- Status: Active
- Genre: Greek cultural festival
- Frequency: Annually
- Locations: George St, Parramatta, Sydney, NSW
- Coordinates: 33°49′02″S 151°00′51″E﻿ / ﻿33.8172°S 151.0141°E
- Years active: 2014-present
- Inaugurated: 2014
- Previous event: September 21 2025
- Next event: 2026
- Attendance: 70,000 (2025)
- Activity: Greek food, culture, music, traditional dancing, cultural exhibitions, market stalls, carnival rides, and fireworks.
- Organised by: Greek Orthodox Parish and Community of St Ioannis (St John)
- Sponsors: NSW Government, City of Parramatta Council, Aussie Industries, Divine Family Funerals
- Website: https://letsgogreekfestival.com.au/

= Let's Go Greek Festival =

Annual Greek cultural festival in Sydney

The Let's Go Greek Festival is an annual greek festival that takes place in Parramatta, a suburb in Sydney, NSW, since its establishment in 2014. The festival attracted 70,000 people in 2025.
== History ==
The festival started in 2014 and has taken place annually, with exception to 2020 and 2021 due to the COVID-19 Pandemic.

The festival has grown in the number of attendees over time, drawing 20,000 attendees in 2019, 30,000 in 2023, 40,000 in 2022 and 2024, and reaching almost 70,000 attendees in 2025. In 2020, the festival was held online. The festival receives national media coverage, with SBS Radio providing live outside broadcasts from the festival.

Since 2014, numerous high-profile individuals and politicians have attended the festival. These include Archbishop Makarios of Australia, premier of NSW Chris Minns, politicians such as Geoff Lee, Donna Davis, Julie Owens, David Coleman, Steve Kamper and Andrew Charlton, Lord Mayor Martin Zaiter, Deputy Lord Mayor of Parramatta Sameer Pandey, the Consul General for Greece in Sydney Christos Karras, and Deputy High Commissioner of Cyprus Nikolaos Varellas.

== Funding ==
In 2019, the festival received AUD $200,000 in support from the NSW Government. The festival received a further AUD $10,000 cultural grant from Parramatta Council. Further funding is received through the sale of raffle tickets on and before the festival. In 2023, the Liberal Party of Australia pledged financial support to the festival for AUD $200,000 over four years, or AUD $50,000 annually, however they did not win the 2023 NSW State election so the funding did not occur.

== Festival ==
The festival takes place on the banks of the Parramatta River on George Street, and is organised by the local Greek Orthodox Parish of St. Ioannis and Community of St John. The festival has more than 80 food and market stalls, and Traditional Greek dancing is performed throughout the day. Fireworks occur at the end of the night. Further, cultural elements are often incorporated into the festival, such as Greek produce, merchandise, and exhibitions, such as the live creation of a textile from an authentic loom. Exhibitions relating to Greek Culture have been displayed over the years, such as the Evzones Collection by Nick Bourdaniotis to celebrate 200 years of Greece's Emancipation from the Ottoman Empire in 1821. The festival includes activities for children, such as donkey rides, a petting zoo, craft activities and carnival rides.

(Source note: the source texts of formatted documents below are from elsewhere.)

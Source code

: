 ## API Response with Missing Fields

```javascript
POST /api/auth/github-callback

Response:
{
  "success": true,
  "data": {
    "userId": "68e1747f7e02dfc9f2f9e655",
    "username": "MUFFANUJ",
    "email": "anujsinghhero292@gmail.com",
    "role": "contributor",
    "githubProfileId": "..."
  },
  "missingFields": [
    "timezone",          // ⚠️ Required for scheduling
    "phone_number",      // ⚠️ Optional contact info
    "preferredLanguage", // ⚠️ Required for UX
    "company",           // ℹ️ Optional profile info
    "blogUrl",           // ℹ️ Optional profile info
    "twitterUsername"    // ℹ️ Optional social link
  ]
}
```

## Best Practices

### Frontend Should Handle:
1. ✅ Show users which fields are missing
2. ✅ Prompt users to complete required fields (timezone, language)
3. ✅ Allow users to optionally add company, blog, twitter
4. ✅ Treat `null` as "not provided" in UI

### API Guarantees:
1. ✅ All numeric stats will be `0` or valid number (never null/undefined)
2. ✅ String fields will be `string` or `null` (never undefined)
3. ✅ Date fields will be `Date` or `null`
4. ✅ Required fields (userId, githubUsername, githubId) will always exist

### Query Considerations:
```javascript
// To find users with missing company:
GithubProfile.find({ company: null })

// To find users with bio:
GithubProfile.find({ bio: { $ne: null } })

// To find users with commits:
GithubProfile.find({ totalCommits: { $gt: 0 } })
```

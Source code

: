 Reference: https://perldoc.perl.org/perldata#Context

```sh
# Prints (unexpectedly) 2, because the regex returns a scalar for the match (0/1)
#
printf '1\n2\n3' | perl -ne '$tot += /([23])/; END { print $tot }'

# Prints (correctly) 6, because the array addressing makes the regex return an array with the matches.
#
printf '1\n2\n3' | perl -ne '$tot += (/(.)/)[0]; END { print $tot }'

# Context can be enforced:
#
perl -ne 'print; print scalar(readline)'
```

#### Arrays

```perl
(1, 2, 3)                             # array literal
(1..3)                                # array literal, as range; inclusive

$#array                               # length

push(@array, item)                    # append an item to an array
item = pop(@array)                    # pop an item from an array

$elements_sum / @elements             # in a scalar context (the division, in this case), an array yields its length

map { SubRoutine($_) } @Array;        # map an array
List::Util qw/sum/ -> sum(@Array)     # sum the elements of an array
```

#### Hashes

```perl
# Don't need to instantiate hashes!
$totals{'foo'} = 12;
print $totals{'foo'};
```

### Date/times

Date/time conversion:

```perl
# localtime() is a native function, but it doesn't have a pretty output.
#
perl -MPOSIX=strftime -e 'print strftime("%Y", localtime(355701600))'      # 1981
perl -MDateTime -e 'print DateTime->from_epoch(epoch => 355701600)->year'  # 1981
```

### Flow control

The festival also features live greek music, from Greek-Australian and Greek artists. In 2024, Konstantinos Pantelidis performed (the brother of Pantelis Pantelidis), and in 2025, Greek singer Giannis Ploutarhos performed in preparation for his national tour.

In 2025, a 500-kilogram gyros was prepared, the largest in the Southern Hemisphere.

In 2026, Greek singer Giorgos Tsalikis headlined the festival.